Studio album by Franco Battiato
- Released: 20 August 2002
- Length: 39:32
- Label: Sony Music
- Producer: Francesco Cattini

Franco Battiato chronology
| Ferro battuto (2001) | Fleurs 3 (2002) | Dieci stratagemmi (2004) |

= Fleurs 3 =

Fleurs 3, graphically rendered as Flεurs³, is a studio album by Italian singer-songwriter Franco Battiato, released by Sony Music in 2002. It is the second chapter in the Fleurs trilogy of cover albums, between Fleurs and Fleurs 2.

==Production==
As with the previous chapters, the album consists of cover versions of songs, mostly from the 1960s and early 1970s. It also include a new song, "Come un sigillo", a duet with Alice. Starting from January 2002, Battiato anticipated in his concerts several songs of the album.

The album was recorded at Industria Musica studios in Milan. All the tracks were arranged by Battiato. Cover art was cured by Francesco Messina. The album was dedicated to the Sony Music general manager Fabrizio Intra, who had died a few months before at 49 years old.

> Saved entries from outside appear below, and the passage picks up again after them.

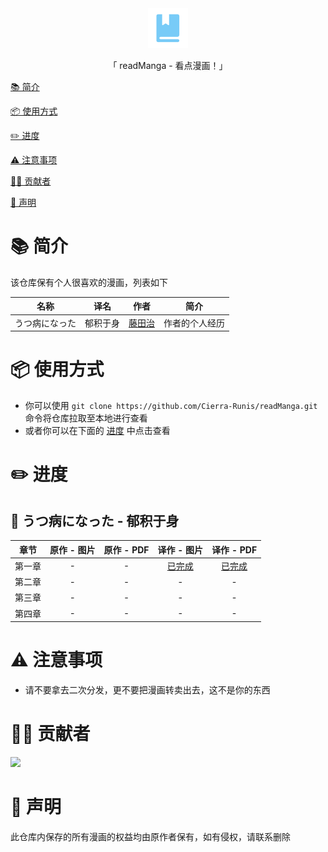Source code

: <div align="center">
  <img id="readManga" width="64" alt="readManga" src="repository_icon/icon.png">
  <p>「 readManga - 看点漫画！」</p>
</div>

[📚 简介](#📚-简介)

[📦 使用方式](#📦️-使用方式)

[✏️️ 进度](#✏️-进度)

[⚠️️ 注意事项](#⚠️️-注意事项)

[🧑‍💻 贡献者](#🧑‍💻-贡献者)

[📣️ 声明](#📣️-声明)

# 📚 简介

该仓库保有个人很喜欢的漫画，列表如下

|      名称      |   译名   |                 作者                  |      简介      |
| :------------: | :------: | :-----------------------------------: | :------------: |
| うつ病になった | 郁积于身 | [藤田治](https://twitter.com/fjt_036) | 作者的个人经历 |

# 📦 使用方式

- 你可以使用 `git clone https://github.com/Cierra-Runis/readManga.git` 命令将仓库拉取至本地进行查看
- 或者你可以在下面的 [进度](#✏️-进度) 中点击查看

# ✏️ 进度

## 🧊 うつ病になった - 郁积于身

|  章节  | 原作 - 图片 | 原作 - PDF |                       译作 - 图片                        |                          译作 - PDF                          |
| :----: | :---------: | :--------: | :------------------------------------------------------: | :----------------------------------------------------------: |
| 第一章 |      -      |     -      | [已完成](うつ病になった%20-%20郁积于身/第一章/译作/图片) | [已完成](うつ病になった%20-%20郁积于身/第一章/译作/第一章.pdf) |
| 第二章 |      -      |     -      |                            -                             |                              -                               |
| 第三章 |      -      |     -      |                            -                             |                              -                               |
| 第四章 |      -      |     -      |                            -                             |                              -                               |

# ⚠️️ 注意事项

- 请不要拿去二次分发，更不要把漫画转卖出去，这不是你的东西

# 🧑‍💻 贡献者

<a href="https://github.com/Cierra-Runis/readManga/graphs/contributors">
  <img src="https://contrib.rocks/image?repo=Cierra-Runis/readManga" />
</a>

# 📣️ 声明

此仓库内保存的所有漫画的权益均由原作者保有，如有侵权，请联系删除
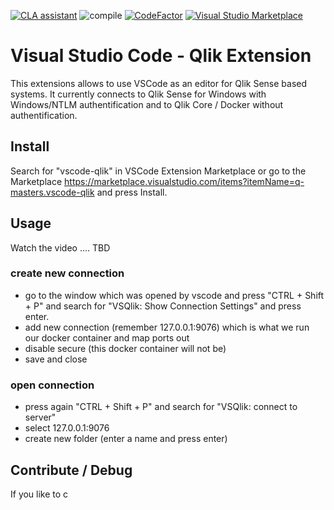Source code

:[![CLA assistant](https://cla-assistant.io/readme/badge/q-masters/vsqlik)](https://cla-assistant.io/q-masters/vsqlik)
![compile](https://github.com/q-masters/vsqlik/workflows/compile/badge.svg)
[![CodeFactor](https://www.codefactor.io/repository/github/q-masters/vsqlik/badge)](https://www.codefactor.io/repository/github/q-masters/vsqlik)
[![Visual Studio Marketplace](https://vsmarketplacebadge.apphb.com/installs-short/q-masters.vscode-qlik.svg)](https://marketplace.visualstudio.com/items?itemName=q-masters.vscode-qlik)

# Visual Studio Code - Qlik Extension

This extensions allows to use VSCode as an editor for Qlik Sense based systems.
It currently connects to Qlik Sense for Windows with Windows/NTLM authentification
and to Qlik Core / Docker without authentification.

## Install

Search for "vscode-qlik" in VSCode Extension Marketplace or go to
the Marketplace https://marketplace.visualstudio.com/items?itemName=q-masters.vscode-qlik and press Install.





## Usage

Watch the video .... TBD

### create new connection

- go to the window which was opened by vscode and press "CTRL + Shift + P" and search for "VSQlik: Show Connection Settings" and press enter.
- add new connection (remember 127.0.0.1:9076) which is what we run our docker container and map ports out
- disable secure (this docker container will not be)
- save and close

### open connection

- press again "CTRL + Shift + P" and search for "VSQlik: connect to server"
- select 127.0.0.1:9076
- create new folder (enter a name and press enter)

## Contribute / Debug

If you like to c
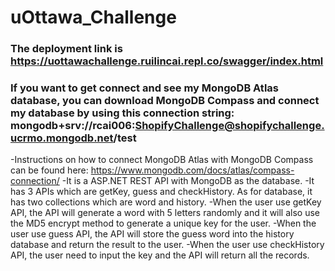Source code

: # uOttawa_Challenge
### The deployment link is https://uottawachallenge.ruilincai.repl.co/swagger/index.html
### If you want to get connect and see my MongoDB Atlas database, you can download MongoDB Compass and connect my database by using this connection string: mongodb+srv://rcai006:ShopifyChallenge@shopifychallenge.ucrmo.mongodb.net/test
-Instructions on how to connect MongoDB Atlas with MongoDB Compass can be found here: https://www.mongodb.com/docs/atlas/compass-connection/
-It is a ASP.NET REST API with MongoDB as the database.
-It has 3 APIs which are getKey, guess and checkHistory. As for database, it has two collections which are word and history. 
-When the user use getKey API, the API will generate a word with 5 letters randomly and it will also use the MD5 encrypt method to generate a unique key for the user. 
-When the user use guess API, the API will store the guess word into the history database and return the result to the user.
-When the user use checkHistory API, the user need to input the key and the API will return all the records.
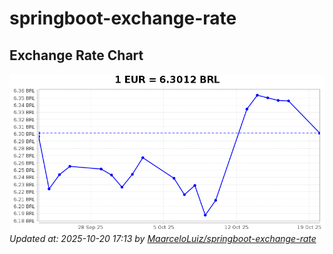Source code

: # springboot-exchange-rate

<!-- EXCHANGE-RATE-START -->
## Exchange Rate Chart

![Exchange Rate Chart](charts/chart.png)*Updated at: 2025-10-20 17:13 by [MaarceloLuiz/springboot-exchange-rate](https://github.com/MaarceloLuiz/springboot-exchange-rate)*


<!-- EXCHANGE-RATE-END -->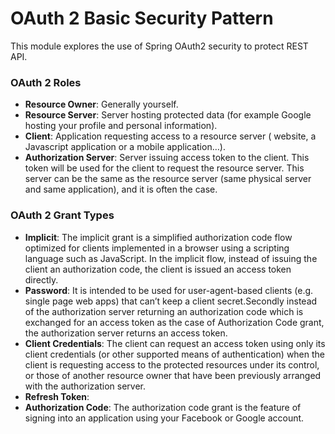 # OAuth 2 Basic Security Pattern
This module explores the use of Spring OAuth2 security to protect REST API.

### OAuth 2 Roles
* __Resource Owner__: Generally yourself.
* __Resource Server__: Server hosting protected data (for example Google hosting your profile and
                       personal information).
* __Client__: Application requesting access to a resource server ( website, a Javascript application
              or a mobile application…).
* __Authorization Server__: Server issuing access token to the client. This token will be used for
                            the client to request the resource server. This server can be the same
                            as the resource server (same physical server and same application), and
                            it is often the case.

### OAuth 2 Grant Types
* __Implicit__: The implicit grant is a simplified authorization code flow optimized for clients
                implemented in a browser using a scripting language such as JavaScript. In the
                implicit flow, instead of issuing the client an authorization code, the client is
                issued an access token directly.
* __Password__: It is intended to be used for user-agent-based clients (e.g. single page web apps)
                that can’t keep a client secret.Secondly instead of the authorization server
                returning an authorization code which is exchanged for an access token as the case
                of Authorization Code grant, the authorization server returns an access token.
* __Client Credentials__: The client can request an access token using only its client credentials
                          (or other supported means of authentication) when the client is
                          requesting access to the protected resources under its control, or those
                          of another resource owner that have been previously arranged with the
                          authorization server.
* __Refresh Token__:
* __Authorization Code__: The authorization code grant is the feature of signing into an application
                          using your Facebook or Google account.
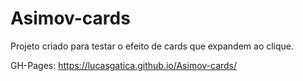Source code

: # Asimov-cards
Projeto criado para testar o efeito de cards que expandem ao clique.

GH-Pages: https://lucasgatica.github.io/Asimov-cards/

Several songs were used by Battiato for the soundtrack of his 2003 directorial debut film, Lost Love.

Battiato explained his choice of naming his second album in the Fleurs series as Fleurs 3 and not Fleurs 2 as "If you go from one to three the trilogy is closed; if you go along with the consequentiality of numbers, on the other hand, you open an infinite series."

== Release and reception ==
The album was released on 20 August 2002. It was officially presented on 5 September 2002 with a concert held at Rai Rome studios that was broadcast live on Rai Radio 1.

The album was a commercial success, topping the Italian album hit parade.

==Track listing==

| No. | Title | Writer(s) | Length |
|---|---|---|---|
| 1. | "Perduto amor" | Salvatore Adamo, Angelo De Lorenzo | 3:17 |
| 2. | "Impressioni di settembre" | Mauro Pagani, Franco Mussida, Mogol | 3:40 |
| 3. | "Se mai" | Charlie Chaplin, Geoffrey Parsons, John Turner, Giorgio Calabrese, Giuseppe Gramitto Ricci | 3:06 |
| 4. | "Ritornerai" | Bruno Lauzi | 3:25 |
| 5. | "Col tempo sai" | Léo Ferré, Enrico Medail, Gian Piero Simontacchi | 3:34 |
| 6. | "Insieme a te non ci sto più" | Paolo Conte, Vito Pallavicini | 3:12 |
| 7. | "Il cielo in una stanza" | Gino Paoli | 3:11 |
| 8. | "Le tue radici" | Alan Sorrenti | 3:20 |
| 9. | "Se tu sapessi" | Bruno Lauzi | 3:17 |
| 10. | "Sigillata con un bacio" | Gary Geld, Peter Udell, Ettore Carrera, Saro Leva | 11:17 |
| 11. | "Come un sigillo" (with Alice) | Franco Battiato, Manlio Sgalambro | 3:03 |
| 12. | "Beim Schlafengehen" | Richard Strauss, Hermann Hesse | 2:56 |

== Charts ==

Chart performance for Fleurs 3
| Chart (2002) | Position |
|---|---|
| Italy (FIMI) | 1 |

===Year-end charts===

Year-end chart performance for Fleurs 3
| Chart (2002) | Position |
|---|---|
| Italian Albums (FIMI) | 18 |

==Certifications==

| Region | Certification | Certified units/sales |
| Italy (FIMI) Sales since 2009 | Gold | 25,000^{‡} |
^{‡} Sales+streaming figures based on certification alone.